An RNN Encoder-Decoder consists of two recurrent neural networks (RNN) that act as an encoder and a decoder pair. The encoder encodes a variable-length source sequence to a fixed-length vector representation, and the decoder decodes the vector representation back to a variable-length target sequence. The two networks are trained jointly to maximize the conditional probability of the target sequence given a source sequence.

For a RNN, the hidden state updating can be expressed as

\[h_t = f(h_{t-1}, x_t),\]

and the output is usually

\[y_t = \text{softmax}(Vh_t),\]

where \(f\) is can be as simple as a basic RNN unit i.e. \(h_t = \text{acti}(Uh_{t-1}+Wx_t)\), and as complex as a LSTM unit or GRU. Here \(\text{acti}\) is a activation function and \(U, V, W\) are trained weights.

As for the RNN Encoder-Decoder, the encoder is a RNN that reads each symbol of an input sequence \(\mathbf{x}\) sequentially.
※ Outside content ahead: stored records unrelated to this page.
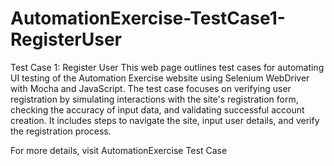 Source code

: # AutomationExercise-TestCase1-RegisterUser
Test Case 1: Register User 
This web page outlines test cases for automating UI testing of the Automation Exercise website using Selenium WebDriver with Mocha and JavaScript. The test case focuses on verifying user registration by simulating interactions with the site's registration form, checking the accuracy of input data, and validating successful account creation. It includes steps to navigate the site, input user details, and verify the registration process.

For more details, visit AutomationExercise Test Case
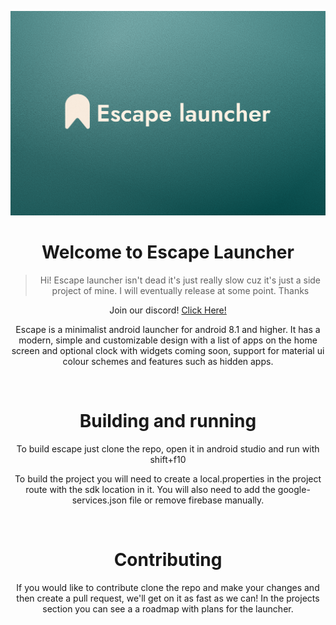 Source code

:![Banner](https://github.com/GeorgeClensy/Escape-Launcher/blob/master/branding/Banner.png)

<!--suppress ALL -->
<div align="center">
  
<h1 align="center">
  Welcome to Escape Launcher
</h1>

> Hi! Escape launcher isn't dead it's just really slow cuz it's just a side project of mine. I will eventually release at some point. Thanks

Join our discord! [Click Here!](https://discord.gg/9u5eVTFsyS)

Escape is a minimalist android launcher for android 8.1 and higher. It has a modern, simple and customizable design with a list of apps on the home screen and optional clock with widgets coming soon, support for material ui colour schemes and features such as hidden apps.

<br/>

<h1>
  Building and running
</h1>

To build escape just clone the repo, open it in android studio and run with shift+f10 

To build the project you will need to create a local.properties in the project route with the sdk location in it. You will also need to add the google-services.json file or remove firebase manually.
 
<br>

<h1>
  Contributing
</h1>

If you would like to contribute clone the repo and make your changes and then create a pull request, we'll get on it as fast as we can! In the projects section you can see a a roadmap with plans for the launcher.  

</div>
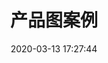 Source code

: ---
title: 产品图案例
date: 2020-03-13 17:27:44
tags:
- 案例
- 产品图
- 样张
- 电商
categories: 摄影
cover: https://imgur.lzmun.com/picgo/20200309190252.jpg_itp
style: photos
permalink: product-pattern-example
gallery:
--- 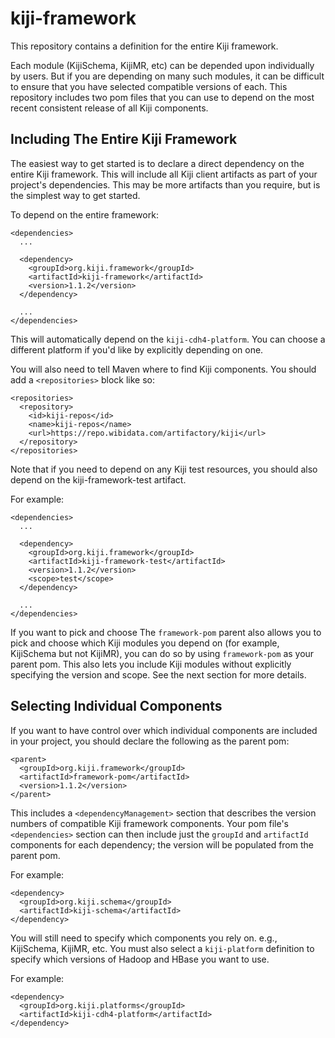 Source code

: kiji-framework
==============

This repository contains a definition for the entire Kiji framework.

Each module (KijiSchema, KijiMR, etc) can be depended upon individually by users. But
if you are depending on many such modules, it can be difficult to ensure that you
have selected compatible versions of each. This repository includes two pom files
that you can use to depend on the most recent consistent release of all Kiji
components.


Including The Entire Kiji Framework
-----------------------------------

The easiest way to get started is to declare a direct dependency on the entire Kiji
framework.  This will include all Kiji client artifacts as part of your project's
dependencies.  This may be more artifacts than you require, but is the simplest way
to get started.

To depend on the entire framework:

    <dependencies>
      ...

      <dependency>
        <groupId>org.kiji.framework</groupId>
        <artifactId>kiji-framework</artifactId>
        <version>1.1.2</version>
      </dependency>

      ...
    </dependencies>


This will automatically depend on the `kiji-cdh4-platform`. You can choose a
different platform if you'd like by explicitly depending on one.

You will also need to tell Maven where to find Kiji components. You should add
a `<repositories>` block like so:

    <repositories>
      <repository>
        <id>kiji-repos</id>
        <name>kiji-repos</name>
        <url>https://repo.wibidata.com/artifactory/kiji</url>
      </repository>
    </repositories>

Note that if you need to depend on any Kiji test resources, you should
also depend on the kiji-framework-test artifact.

For example:

    <dependencies>
      ...

      <dependency>
        <groupId>org.kiji.framework</groupId>
        <artifactId>kiji-framework-test</artifactId>
        <version>1.1.2</version>
        <scope>test</scope>
      </dependency>

      ...
    </dependencies>

If you want to pick and choose The `framework-pom` parent also allows you to
pick and choose which Kiji modules you depend on (for example, KijiSchema but
not KijiMR), you can do so by using `framework-pom` as your parent pom. This
also lets you include Kiji modules without explicitly specifying the version
and scope. See the next section for more details.


Selecting Individual Components
-------------------------------

If you want to have control over which individual components are included in your
project, you should declare the following as the parent pom:

    <parent>
      <groupId>org.kiji.framework</groupId>
      <artifactId>framework-pom</artifactId>
      <version>1.1.2</version>
    </parent>


This includes a `<dependencyManagement>` section that describes the version numbers of
compatible Kiji framework components. Your pom file's `<dependencies>` section can then
include just the `groupId` and `artifactId` components for each dependency; the version
will be populated from the parent pom.

For example:

    <dependency>
      <groupId>org.kiji.schema</groupId>
      <artifactId>kiji-schema</artifactId>
    </dependency>

You will still need to specify which components you rely on. e.g., KijiSchema, KijiMR,
etc. You must also select a `kiji-platform` definition to specify which versions of
Hadoop and HBase you want to use.

For example:

    <dependency>
      <groupId>org.kiji.platforms</groupId>
      <artifactId>kiji-cdh4-platform</artifactId>
    </dependency>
As it reads each symbol, the hidden state of the encoder changes according to

\[h_t = f(h_{t-1}, x_t).\]

After reading the end of the sequence (marked by an end-of-sequence symbol), the final hidden state of the encoder is a summary \(\mathbf{c}\) of the whole input sequence, and it is a fixed-length vector representation as mentioned before.

The decoder is another RNN that generates the output sequence by predicting the next symbol sequentially, with \(\mathbf{c}\) as the initial hidden state, i.e. \(s_0 = \mathbf{c}\). The hidden state updating and the output of decoder can be expressed as

\[s_t = f(s_{t-1}, y_{t-1}, \mathbf{c}), \\ y_t = \text{softmax}(V s_t).\]

The fixed-length vector representation \(\mathbf{c}\) is the final hidden state of the encoder and the initial hidden state of the decoder.

RNN Encoder-Decoder with Attention

Bahdanau et al. (2015) ² conjectured that the use of a fixed-length vector is a bottleneck in improving the performance of the basic RNN Encoder-Decoder architecture, since it is hard to compressing all the necessary information of a source sentence, especially for a long source sentence.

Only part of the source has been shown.